DIRECTIONS FOR THIS TASK: Pictures stay out. All the rest of the records must be repeated exactly.

DATA FOR THIS EXERCISE:
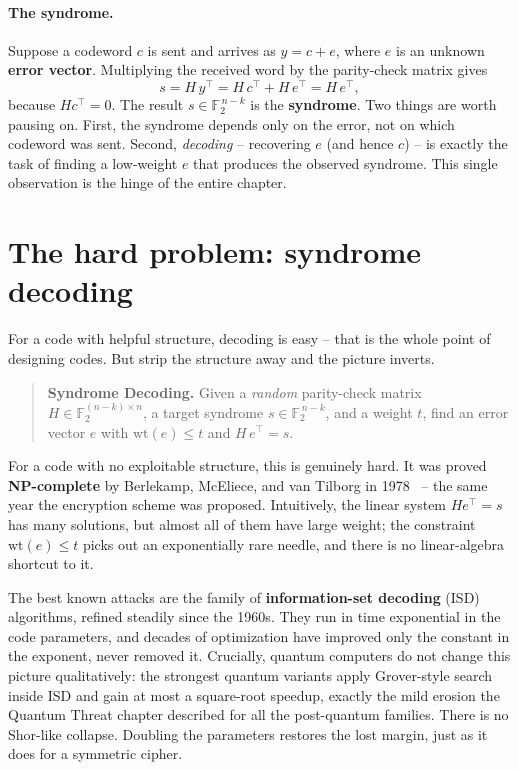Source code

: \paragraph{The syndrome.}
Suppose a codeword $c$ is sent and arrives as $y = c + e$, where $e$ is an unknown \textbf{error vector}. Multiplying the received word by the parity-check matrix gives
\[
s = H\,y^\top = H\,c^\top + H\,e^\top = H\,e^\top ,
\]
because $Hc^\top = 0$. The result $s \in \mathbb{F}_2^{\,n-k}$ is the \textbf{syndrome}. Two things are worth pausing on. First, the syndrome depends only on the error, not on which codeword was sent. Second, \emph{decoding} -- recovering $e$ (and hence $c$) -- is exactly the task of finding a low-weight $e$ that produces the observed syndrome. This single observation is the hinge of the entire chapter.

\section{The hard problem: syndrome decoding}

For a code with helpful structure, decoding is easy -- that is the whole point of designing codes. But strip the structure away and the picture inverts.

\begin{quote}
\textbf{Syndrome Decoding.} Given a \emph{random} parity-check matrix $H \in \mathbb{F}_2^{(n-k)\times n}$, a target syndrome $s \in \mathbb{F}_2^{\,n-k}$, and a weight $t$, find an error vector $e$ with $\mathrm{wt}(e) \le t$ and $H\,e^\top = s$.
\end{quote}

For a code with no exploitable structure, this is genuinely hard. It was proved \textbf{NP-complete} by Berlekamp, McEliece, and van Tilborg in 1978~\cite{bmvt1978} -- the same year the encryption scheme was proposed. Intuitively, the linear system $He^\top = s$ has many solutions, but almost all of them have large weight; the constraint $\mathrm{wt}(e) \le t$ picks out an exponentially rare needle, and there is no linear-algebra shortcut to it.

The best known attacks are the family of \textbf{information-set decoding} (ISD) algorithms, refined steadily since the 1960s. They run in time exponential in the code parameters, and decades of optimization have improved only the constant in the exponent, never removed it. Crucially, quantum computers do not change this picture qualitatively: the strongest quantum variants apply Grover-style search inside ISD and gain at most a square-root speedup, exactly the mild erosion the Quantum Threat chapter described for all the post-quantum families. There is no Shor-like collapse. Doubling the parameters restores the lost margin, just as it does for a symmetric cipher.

RESPONSE TO THE EXERCISE:
Source code

: \paragraph{The syndrome.}
Suppose a codeword $c$ is sent and arrives as $y = c + e$, where $e$ is an unknown \textbf{error vector}. Multiplying the received word by the parity-check matrix gives
\[
s = H\,y^\top = H\,c^\top + H\,e^\top = H\,e^\top ,
\]
because $Hc^\top = 0$. The result $s \in \mathbb{F}_2^{\,n-k}$ is the \textbf{syndrome}. Two things are worth pausing on. First, the syndrome depends only on the error, not on which codeword was sent. Second, \emph{decoding} -- recovering $e$ (and hence $c$) -- is exactly the task of finding a low-weight $e$ that produces the observed syndrome. This single observation is the hinge of the entire chapter.

\section{The hard problem: syndrome decoding}

For a code with helpful structure, decoding is easy -- that is the whole point of designing codes. But strip the structure away and the picture inverts.

\begin{quote}
\textbf{Syndrome Decoding.} Given a \emph{random} parity-check matrix $H \in \mathbb{F}_2^{(n-k)\times n}$, a target syndrome $s \in \mathbb{F}_2^{\,n-k}$, and a weight $t$, find an error vector $e$ with $\mathrm{wt}(e) \le t$ and $H\,e^\top = s$.
\end{quote}

For a code with no exploitable structure, this is genuinely hard. It was proved \textbf{NP-complete} by Berlekamp, McEliece, and van Tilborg in 1978~\cite{bmvt1978} -- the same year the encryption scheme was proposed. Intuitively, the linear system $He^\top = s$ has many solutions, but almost all of them have large weight; the constraint $\mathrm{wt}(e) \le t$ picks out an exponentially rare needle, and there is no linear-algebra shortcut to it.

The best known attacks are the family of \textbf{information-set decoding} (ISD) algorithms, refined steadily since the 1960s. They run in time exponential in the code parameters, and decades of optimization have improved only the constant in the exponent, never removed it. Crucially, quantum computers do not change this picture qualitatively: the strongest quantum variants apply Grover-style search inside ISD and gain at most a square-root speedup, exactly the mild erosion the Quantum Threat chapter described for all the post-quantum families. There is no Shor-like collapse. Doubling the parameters restores the lost margin, just as it does for a symmetric cipher.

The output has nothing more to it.